Directions — State the number of lines in the following data that contain the string "caption", and nothing else.

Available data —

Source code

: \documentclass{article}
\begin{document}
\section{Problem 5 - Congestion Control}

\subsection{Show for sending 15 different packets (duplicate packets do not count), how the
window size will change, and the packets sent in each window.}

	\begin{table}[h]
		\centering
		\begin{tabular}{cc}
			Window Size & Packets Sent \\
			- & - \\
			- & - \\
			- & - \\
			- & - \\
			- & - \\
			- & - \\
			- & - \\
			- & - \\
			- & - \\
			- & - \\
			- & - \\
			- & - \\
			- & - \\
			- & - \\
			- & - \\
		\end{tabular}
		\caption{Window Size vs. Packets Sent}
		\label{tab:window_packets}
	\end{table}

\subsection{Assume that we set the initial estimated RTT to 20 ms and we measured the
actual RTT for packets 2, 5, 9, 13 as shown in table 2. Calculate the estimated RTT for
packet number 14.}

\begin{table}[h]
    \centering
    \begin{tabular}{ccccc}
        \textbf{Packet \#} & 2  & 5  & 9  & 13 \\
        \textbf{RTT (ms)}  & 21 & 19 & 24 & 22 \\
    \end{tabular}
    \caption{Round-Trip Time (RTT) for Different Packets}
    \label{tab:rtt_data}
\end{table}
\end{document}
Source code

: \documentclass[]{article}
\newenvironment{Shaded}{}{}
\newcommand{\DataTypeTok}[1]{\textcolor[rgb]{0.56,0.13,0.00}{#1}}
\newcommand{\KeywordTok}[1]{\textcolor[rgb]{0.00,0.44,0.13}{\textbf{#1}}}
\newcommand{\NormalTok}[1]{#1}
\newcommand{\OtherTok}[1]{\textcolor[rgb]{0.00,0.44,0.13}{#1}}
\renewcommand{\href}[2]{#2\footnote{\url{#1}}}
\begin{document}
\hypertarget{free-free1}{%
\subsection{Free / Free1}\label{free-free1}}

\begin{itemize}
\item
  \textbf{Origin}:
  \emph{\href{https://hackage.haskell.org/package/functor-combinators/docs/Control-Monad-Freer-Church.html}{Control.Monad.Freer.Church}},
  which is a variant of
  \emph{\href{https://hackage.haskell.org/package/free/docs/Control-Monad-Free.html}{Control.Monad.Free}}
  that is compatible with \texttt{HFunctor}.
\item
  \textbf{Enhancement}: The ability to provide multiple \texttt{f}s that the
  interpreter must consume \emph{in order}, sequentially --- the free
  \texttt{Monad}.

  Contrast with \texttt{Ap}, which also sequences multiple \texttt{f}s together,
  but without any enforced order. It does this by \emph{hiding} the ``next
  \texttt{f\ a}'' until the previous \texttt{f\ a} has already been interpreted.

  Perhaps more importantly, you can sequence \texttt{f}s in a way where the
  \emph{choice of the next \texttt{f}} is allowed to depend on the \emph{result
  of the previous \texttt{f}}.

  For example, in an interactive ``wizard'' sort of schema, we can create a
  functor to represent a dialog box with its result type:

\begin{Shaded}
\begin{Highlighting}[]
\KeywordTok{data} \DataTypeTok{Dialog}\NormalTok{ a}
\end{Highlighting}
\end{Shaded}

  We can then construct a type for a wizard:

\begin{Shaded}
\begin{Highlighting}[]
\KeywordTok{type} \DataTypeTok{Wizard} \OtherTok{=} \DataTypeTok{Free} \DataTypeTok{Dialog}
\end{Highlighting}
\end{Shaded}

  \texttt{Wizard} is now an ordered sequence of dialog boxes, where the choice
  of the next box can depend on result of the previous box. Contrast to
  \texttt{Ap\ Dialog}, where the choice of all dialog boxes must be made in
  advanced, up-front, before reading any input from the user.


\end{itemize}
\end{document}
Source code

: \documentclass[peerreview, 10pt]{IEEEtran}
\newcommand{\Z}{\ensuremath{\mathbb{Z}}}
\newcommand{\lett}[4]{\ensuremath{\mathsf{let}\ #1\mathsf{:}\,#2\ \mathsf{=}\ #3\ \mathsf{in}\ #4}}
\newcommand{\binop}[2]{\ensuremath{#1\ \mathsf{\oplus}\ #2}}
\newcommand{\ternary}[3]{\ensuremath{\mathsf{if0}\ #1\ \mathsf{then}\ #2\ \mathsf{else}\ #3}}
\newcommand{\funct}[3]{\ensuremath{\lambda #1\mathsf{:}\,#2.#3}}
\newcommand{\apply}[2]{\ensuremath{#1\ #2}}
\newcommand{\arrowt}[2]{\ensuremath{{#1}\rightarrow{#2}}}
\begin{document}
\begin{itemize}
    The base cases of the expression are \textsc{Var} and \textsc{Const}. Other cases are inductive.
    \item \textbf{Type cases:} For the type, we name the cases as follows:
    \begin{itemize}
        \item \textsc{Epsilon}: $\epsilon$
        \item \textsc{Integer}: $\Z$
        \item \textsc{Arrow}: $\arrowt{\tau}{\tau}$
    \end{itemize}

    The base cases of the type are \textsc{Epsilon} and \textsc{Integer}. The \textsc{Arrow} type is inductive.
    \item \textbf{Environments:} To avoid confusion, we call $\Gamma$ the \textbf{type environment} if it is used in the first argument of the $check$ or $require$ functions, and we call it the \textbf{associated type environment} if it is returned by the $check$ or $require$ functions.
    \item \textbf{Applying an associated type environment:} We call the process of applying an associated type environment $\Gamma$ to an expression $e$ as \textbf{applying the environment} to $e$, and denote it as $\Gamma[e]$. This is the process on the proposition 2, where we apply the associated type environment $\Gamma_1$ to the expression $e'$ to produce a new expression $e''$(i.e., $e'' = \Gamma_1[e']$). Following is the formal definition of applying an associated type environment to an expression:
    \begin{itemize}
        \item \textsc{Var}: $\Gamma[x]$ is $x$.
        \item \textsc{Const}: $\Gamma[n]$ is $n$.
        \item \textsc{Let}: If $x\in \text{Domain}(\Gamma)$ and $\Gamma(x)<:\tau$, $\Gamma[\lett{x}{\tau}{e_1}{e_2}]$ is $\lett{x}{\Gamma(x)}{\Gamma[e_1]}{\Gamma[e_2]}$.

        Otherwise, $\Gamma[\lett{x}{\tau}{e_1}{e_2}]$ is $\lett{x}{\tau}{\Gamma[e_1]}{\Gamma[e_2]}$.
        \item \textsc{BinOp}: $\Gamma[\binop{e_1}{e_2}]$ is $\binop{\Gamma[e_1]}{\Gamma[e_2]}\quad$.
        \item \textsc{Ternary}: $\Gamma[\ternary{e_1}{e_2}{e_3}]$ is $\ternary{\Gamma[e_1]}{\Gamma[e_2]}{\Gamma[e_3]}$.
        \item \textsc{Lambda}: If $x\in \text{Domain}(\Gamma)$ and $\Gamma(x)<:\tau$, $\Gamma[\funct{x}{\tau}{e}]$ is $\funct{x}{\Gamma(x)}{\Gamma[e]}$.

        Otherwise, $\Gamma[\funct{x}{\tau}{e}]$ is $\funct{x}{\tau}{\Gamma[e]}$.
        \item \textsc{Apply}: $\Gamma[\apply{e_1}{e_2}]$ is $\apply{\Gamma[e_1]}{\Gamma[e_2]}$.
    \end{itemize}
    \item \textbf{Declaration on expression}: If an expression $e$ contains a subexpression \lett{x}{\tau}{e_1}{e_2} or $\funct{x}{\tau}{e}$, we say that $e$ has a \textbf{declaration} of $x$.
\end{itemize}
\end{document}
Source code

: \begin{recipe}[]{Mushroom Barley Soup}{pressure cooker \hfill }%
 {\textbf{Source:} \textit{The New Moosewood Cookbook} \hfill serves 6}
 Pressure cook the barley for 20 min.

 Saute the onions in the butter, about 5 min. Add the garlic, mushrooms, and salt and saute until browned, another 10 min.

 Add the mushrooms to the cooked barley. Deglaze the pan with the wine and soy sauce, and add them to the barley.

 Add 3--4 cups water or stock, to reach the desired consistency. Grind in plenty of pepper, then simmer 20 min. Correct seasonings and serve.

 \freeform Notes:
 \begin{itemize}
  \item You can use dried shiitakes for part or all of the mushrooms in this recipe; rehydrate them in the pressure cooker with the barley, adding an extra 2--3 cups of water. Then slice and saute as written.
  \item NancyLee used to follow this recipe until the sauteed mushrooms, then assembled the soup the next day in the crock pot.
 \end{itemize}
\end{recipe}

Solution — 2